■ Problem description ■
Below are records. Copy every line with "approach" in it.

Material for the task: Begin

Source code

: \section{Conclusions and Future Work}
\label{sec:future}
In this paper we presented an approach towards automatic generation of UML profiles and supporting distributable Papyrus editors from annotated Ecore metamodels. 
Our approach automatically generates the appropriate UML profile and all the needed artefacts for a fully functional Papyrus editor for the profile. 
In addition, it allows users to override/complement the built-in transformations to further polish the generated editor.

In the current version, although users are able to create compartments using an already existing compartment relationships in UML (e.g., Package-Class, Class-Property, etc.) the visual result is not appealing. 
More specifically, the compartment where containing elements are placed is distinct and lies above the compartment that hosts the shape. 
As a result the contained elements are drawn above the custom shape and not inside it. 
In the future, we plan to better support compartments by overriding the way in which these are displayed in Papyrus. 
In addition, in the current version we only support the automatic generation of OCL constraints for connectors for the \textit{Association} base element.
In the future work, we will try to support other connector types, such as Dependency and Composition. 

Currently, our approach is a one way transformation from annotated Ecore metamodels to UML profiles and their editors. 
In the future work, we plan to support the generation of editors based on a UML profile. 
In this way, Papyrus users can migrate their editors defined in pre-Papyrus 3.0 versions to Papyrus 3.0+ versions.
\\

Material for the task: End

■ Exercise solution ■
In this paper we presented an approach towards automatic generation of UML profiles and supporting distributable Papyrus editors from annotated Ecore metamodels. 
Our approach automatically generates the appropriate UML profile and all the needed artefacts for a fully functional Papyrus editor for the profile. 
Currently, our approach is a one way transformation from annotated Ecore metamodels to UML profiles and their editors. 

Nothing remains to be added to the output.